Task requirements>
Somewhere below are a line with "- **Microsoft_ADAL_http_event_count_min** - If" and a later line with "- **Microsoft_ADAL_network_event_count_sum** - If". Output exactly those lines and all lines between them.

Data to process>
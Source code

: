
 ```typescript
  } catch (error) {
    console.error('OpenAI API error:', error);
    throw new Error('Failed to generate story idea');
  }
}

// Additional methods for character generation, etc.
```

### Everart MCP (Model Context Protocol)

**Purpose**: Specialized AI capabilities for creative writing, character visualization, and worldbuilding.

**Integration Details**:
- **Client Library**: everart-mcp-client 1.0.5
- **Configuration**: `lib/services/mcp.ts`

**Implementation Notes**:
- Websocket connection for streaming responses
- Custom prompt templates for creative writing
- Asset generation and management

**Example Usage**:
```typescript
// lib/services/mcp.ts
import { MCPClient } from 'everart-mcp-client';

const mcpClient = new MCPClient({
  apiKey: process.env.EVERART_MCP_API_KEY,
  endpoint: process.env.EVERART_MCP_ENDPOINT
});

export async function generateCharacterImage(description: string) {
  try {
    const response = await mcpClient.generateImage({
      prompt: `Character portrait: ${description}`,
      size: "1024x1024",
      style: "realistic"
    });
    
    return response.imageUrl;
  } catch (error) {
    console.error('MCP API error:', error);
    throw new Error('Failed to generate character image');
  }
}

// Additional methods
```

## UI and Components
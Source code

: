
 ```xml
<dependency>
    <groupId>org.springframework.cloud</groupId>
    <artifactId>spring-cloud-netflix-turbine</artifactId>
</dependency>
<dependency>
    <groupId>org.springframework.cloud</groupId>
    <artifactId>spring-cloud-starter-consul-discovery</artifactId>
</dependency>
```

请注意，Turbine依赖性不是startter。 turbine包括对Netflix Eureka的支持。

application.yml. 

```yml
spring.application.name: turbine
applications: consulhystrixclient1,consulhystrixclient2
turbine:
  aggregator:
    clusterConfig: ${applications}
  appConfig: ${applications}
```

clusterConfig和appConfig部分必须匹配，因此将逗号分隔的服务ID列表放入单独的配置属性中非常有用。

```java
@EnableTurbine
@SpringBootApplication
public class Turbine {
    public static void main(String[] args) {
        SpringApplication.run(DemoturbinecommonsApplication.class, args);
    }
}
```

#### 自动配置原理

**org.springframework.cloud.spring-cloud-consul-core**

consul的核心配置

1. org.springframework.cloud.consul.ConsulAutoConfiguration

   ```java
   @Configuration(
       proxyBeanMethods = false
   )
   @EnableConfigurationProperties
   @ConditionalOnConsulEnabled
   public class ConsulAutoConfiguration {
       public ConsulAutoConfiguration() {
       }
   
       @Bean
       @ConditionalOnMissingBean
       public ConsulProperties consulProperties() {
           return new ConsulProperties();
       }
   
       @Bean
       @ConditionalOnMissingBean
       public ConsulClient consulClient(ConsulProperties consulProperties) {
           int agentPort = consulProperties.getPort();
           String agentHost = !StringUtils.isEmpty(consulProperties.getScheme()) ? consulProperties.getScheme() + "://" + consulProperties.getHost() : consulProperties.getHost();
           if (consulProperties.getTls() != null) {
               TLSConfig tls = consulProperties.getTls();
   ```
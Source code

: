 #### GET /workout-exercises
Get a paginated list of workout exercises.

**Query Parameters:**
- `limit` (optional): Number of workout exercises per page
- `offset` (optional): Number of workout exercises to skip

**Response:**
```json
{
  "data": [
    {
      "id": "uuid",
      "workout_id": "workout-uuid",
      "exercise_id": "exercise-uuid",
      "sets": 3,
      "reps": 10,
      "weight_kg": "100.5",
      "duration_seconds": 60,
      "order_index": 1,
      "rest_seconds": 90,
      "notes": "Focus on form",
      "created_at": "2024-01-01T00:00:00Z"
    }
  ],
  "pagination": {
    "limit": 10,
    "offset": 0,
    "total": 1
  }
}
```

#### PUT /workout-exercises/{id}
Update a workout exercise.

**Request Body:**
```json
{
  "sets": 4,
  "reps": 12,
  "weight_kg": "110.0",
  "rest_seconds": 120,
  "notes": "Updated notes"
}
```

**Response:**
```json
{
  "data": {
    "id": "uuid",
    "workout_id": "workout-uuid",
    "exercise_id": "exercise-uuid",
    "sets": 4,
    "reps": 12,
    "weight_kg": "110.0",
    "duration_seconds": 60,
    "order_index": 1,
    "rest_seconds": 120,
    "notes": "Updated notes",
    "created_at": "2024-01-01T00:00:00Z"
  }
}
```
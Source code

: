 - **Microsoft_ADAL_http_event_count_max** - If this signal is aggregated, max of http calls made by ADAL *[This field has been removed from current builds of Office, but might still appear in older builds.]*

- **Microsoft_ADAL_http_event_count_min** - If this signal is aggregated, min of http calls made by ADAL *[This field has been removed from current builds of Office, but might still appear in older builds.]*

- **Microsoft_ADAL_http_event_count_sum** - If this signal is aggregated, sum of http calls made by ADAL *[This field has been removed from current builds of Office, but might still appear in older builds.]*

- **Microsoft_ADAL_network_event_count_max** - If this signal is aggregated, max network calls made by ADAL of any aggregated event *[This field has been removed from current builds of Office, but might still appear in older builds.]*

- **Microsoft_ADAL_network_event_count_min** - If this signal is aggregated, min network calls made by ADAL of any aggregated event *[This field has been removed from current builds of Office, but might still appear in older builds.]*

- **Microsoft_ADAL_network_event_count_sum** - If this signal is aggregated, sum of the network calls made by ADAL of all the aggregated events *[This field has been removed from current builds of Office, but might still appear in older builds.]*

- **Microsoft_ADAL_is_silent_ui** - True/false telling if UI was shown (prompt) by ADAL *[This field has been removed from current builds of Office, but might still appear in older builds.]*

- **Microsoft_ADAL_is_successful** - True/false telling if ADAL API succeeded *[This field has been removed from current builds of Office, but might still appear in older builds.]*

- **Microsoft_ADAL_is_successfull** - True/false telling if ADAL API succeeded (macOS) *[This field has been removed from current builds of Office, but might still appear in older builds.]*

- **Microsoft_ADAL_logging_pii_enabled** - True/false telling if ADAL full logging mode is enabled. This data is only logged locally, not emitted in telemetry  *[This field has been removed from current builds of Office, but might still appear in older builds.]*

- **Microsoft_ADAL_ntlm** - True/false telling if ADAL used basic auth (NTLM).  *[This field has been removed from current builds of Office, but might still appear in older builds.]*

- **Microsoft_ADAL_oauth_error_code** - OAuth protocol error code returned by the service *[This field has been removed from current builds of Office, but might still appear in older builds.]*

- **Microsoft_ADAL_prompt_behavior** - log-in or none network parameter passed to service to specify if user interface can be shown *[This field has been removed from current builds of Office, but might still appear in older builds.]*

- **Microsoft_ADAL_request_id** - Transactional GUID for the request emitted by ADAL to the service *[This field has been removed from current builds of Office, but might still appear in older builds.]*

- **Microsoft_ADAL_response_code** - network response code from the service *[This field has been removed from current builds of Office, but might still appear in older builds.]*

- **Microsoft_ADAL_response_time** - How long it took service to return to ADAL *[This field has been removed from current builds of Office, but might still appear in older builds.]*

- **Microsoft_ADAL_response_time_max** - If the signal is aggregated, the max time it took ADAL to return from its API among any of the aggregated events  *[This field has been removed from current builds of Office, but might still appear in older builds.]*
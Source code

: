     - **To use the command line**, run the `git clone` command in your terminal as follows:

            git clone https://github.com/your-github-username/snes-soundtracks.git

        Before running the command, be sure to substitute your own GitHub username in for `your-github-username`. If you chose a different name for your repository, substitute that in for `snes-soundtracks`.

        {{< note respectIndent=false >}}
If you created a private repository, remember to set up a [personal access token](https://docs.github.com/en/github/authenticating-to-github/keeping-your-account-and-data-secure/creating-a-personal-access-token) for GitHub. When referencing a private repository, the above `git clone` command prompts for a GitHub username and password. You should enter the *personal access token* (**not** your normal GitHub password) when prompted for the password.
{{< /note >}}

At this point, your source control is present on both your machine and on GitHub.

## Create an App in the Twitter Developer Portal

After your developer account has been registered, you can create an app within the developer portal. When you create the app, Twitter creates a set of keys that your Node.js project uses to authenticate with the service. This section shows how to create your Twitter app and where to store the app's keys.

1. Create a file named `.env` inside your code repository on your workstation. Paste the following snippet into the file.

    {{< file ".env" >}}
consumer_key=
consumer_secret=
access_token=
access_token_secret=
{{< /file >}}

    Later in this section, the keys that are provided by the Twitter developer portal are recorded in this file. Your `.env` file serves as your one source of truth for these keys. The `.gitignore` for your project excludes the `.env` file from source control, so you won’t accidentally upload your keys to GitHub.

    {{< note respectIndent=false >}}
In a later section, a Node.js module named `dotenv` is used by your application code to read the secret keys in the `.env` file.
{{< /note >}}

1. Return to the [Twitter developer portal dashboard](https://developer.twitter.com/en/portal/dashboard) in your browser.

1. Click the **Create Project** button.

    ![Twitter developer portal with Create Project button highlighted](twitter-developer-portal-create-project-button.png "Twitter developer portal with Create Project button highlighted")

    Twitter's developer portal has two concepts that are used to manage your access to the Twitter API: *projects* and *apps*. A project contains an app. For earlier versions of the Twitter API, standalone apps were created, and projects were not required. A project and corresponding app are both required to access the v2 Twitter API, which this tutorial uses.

Exercise response>
- **Microsoft_ADAL_http_event_count_min** - If this signal is aggregated, min of http calls made by ADAL *[This field has been removed from current builds of Office, but might still appear in older builds.]*

- **Microsoft_ADAL_http_event_count_sum** - If this signal is aggregated, sum of http calls made by ADAL *[This field has been removed from current builds of Office, but might still appear in older builds.]*

- **Microsoft_ADAL_network_event_count_max** - If this signal is aggregated, max network calls made by ADAL of any aggregated event *[This field has been removed from current builds of Office, but might still appear in older builds.]*

- **Microsoft_ADAL_network_event_count_min** - If this signal is aggregated, min network calls made by ADAL of any aggregated event *[This field has been removed from current builds of Office, but might still appear in older builds.]*

- **Microsoft_ADAL_network_event_count_sum** - If this signal is aggregated, sum of the network calls made by ADAL of all the aggregated events *[This field has been removed from current builds of Office, but might still appear in older builds.]*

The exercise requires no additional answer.